Bedding Bronze Strike Plates

Any suggestions on what bedding compound to use to re-bed my bronze strike plates to my rub rail?

I know I’m three months late … after talking to a local ship’s carpenter, I’ve chosen to use Simson ISR 70-03, made by Bostik, as the bedding compound on Zygote’s new chainplates.

Bostik says:

ISR 70-03 is a good compromise between an
adhesive and a sealant. ISR 70-03 is suitable for
making elastic constructive joints, which also
require a high strength. ISR 70-03 is based on Silyl
Modified Polymer.

. Solvent, isocyanate- and PVC free.
. Very good UV-resistance and ageing
properties.
. In general good adhesion on several substrates
without the use of a primer.
. Permanent elastic within temperatures from –
40°C till +120°C.
. Neutral, odourless and fast curing.

Bostik has a technical data sheet on its Australian website (and very likely on its US website): http://www.bostik.com.au/industry-products-catalogue-sheet-28653-simson_isr_70-03-m-115-g-0.html

Bil

In Australia, Bostik does not distribute Simson ISR 70-03 to retail hardware stores.

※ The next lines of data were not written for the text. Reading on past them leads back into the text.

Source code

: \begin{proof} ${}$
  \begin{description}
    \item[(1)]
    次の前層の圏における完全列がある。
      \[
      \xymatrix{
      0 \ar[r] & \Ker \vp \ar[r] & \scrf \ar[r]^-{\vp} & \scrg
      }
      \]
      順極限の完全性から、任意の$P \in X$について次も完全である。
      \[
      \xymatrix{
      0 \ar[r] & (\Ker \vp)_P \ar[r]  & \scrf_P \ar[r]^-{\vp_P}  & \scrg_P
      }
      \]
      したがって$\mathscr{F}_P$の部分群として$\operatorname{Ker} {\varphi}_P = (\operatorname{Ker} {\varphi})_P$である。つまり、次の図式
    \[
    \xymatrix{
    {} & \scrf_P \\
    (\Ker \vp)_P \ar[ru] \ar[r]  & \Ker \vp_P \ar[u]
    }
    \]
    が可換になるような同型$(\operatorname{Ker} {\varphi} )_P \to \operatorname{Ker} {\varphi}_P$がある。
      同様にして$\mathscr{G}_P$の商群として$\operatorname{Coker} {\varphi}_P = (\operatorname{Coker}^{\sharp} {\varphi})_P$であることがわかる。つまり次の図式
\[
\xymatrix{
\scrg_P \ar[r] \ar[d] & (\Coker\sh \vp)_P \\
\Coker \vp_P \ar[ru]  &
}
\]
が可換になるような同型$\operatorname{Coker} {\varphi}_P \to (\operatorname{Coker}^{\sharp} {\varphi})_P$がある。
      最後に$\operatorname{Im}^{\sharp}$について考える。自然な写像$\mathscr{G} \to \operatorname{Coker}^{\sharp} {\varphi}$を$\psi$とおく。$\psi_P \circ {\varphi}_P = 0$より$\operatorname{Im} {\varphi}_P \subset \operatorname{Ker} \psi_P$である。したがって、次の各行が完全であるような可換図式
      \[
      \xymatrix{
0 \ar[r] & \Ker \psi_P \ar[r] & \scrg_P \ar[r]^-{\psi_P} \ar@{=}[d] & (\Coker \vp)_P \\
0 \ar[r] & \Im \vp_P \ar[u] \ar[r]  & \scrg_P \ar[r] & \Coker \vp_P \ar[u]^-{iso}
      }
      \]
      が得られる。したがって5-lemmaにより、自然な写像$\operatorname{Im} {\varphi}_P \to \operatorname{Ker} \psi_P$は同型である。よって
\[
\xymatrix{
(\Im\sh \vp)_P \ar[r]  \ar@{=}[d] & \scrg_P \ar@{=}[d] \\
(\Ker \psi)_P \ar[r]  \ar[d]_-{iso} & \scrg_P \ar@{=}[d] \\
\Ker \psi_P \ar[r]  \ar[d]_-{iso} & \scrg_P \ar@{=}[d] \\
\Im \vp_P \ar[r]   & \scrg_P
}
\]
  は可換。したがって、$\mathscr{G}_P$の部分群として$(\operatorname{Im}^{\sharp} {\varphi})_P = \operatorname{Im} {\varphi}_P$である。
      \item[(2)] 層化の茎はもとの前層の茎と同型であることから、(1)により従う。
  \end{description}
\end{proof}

The ISR apparently represents ‘industry special range’. So this modified silyl polymer sealant/adhesive is therefore distributed only to firms in various industries. It’s much used by auto repairers, particularly for sealing windscreens to rubber gaskets and so on. So auto glass repair shops are a source in Aus. It shows up on online retailers such as ebay.com.au too.

A skin forms after about 10 minutes; that skin will accept paint. Cure/polymerization time depends on thickness. As a bedding compound and on a warm day, I reckon curing (and adhesion etc) is complete within one hour. Bostik reportedly does make a slow kick version, with the moniker Simson ISR 70-03 SSK; I’ve not seen it.

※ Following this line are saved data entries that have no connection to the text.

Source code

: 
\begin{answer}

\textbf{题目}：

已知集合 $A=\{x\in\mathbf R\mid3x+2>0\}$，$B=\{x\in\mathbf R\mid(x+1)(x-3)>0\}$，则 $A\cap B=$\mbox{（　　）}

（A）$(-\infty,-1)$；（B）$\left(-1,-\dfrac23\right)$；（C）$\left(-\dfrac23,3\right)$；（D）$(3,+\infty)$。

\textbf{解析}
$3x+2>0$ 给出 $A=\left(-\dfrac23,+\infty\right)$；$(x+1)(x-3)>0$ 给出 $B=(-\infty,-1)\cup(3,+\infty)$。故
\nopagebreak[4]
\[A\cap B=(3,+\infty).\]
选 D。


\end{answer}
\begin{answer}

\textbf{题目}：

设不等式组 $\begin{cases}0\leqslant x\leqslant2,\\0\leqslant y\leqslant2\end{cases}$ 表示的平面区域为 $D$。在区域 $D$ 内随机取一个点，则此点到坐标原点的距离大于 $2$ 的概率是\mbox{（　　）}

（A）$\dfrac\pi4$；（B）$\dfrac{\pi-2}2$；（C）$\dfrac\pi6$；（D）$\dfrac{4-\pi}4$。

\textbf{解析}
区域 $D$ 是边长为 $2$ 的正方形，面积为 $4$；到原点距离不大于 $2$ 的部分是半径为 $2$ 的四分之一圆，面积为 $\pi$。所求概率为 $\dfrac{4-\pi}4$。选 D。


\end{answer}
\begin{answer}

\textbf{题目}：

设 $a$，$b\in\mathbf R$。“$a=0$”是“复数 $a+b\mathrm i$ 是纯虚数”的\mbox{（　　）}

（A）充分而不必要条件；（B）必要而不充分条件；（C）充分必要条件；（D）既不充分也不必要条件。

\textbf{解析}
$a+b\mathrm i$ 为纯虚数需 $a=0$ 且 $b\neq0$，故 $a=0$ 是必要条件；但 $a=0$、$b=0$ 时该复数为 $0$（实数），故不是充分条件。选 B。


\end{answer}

The minimum size is a caulking gun cartridge (290 ml). Nothing smaller so you need to work fast (and refrigerate a partly used cartridge).

Bostik also has Simson MSR 70-03 where the M represents Marine. According to the master ship’s carpenter who is my source, the Marine version is only different by fire retardant characteristic.

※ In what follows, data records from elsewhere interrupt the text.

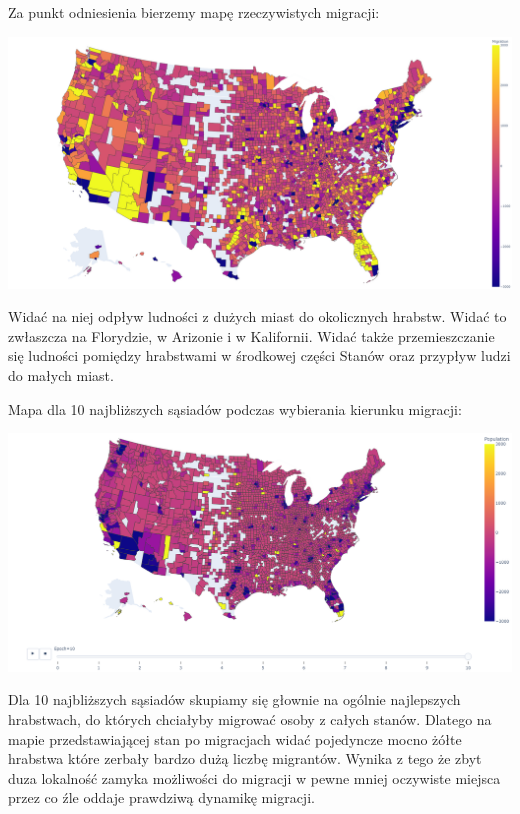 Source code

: \documentclass[a4paper,12pt]{article}
\begin{document}
Za punkt odniesienia bierzemy mapę rzeczywistych migracji:
\begin{center}
    \includegraphics*[width=15cm]{./pictures/real_population.png}
\end{center}
Widać na niej odpływ ludności z dużych miast do okolicznych hrabstw. Widać to zwłaszcza na Florydzie, w Arizonie i w Kalifornii. Widać także przemieszczanie się ludności pomiędzy hrabstwami w środkowej części Stanów oraz przypływ ludzi do małych miast.


Mapa dla 10 najbliższych sąsiadów podczas wybierania kierunku migracji:
\begin{center}
    \includegraphics*[width=15cm]{./pictures/population_k10.png}
\end{center}


Dla 10 najbliższych sąsiadów skupiamy się głownie na ogólnie najlepszych hrabstwach, do których chciałyby migrować osoby z całych stanów. Dlatego na mapie przedstawiającej stan po migracjach widać pojedyncze mocno żółte hrabstwa które zerbały bardzo dużą liczbę migrantów. Wynika z tego że zbyt duza lokalność zamyka możliwości do migracji w pewne mniej oczywiste miejsca przez co źle oddaje prawdziwą dynamikę migracji.
\end{document}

Bostik apparently bought Simson, a Netherlands firm, in 2008 so it could obtain the rights to this silyl polymer compound. And since then, shipwrights have been preferring Simson ISR 70-03 over older polysulfide and polyurethane bedding/caulking compounds. Supposedly far superior to 3M 5200, Sikaflex etc. My contact reckons that the original Netherlands firm, Simson, invented or developed modified silyl polymer.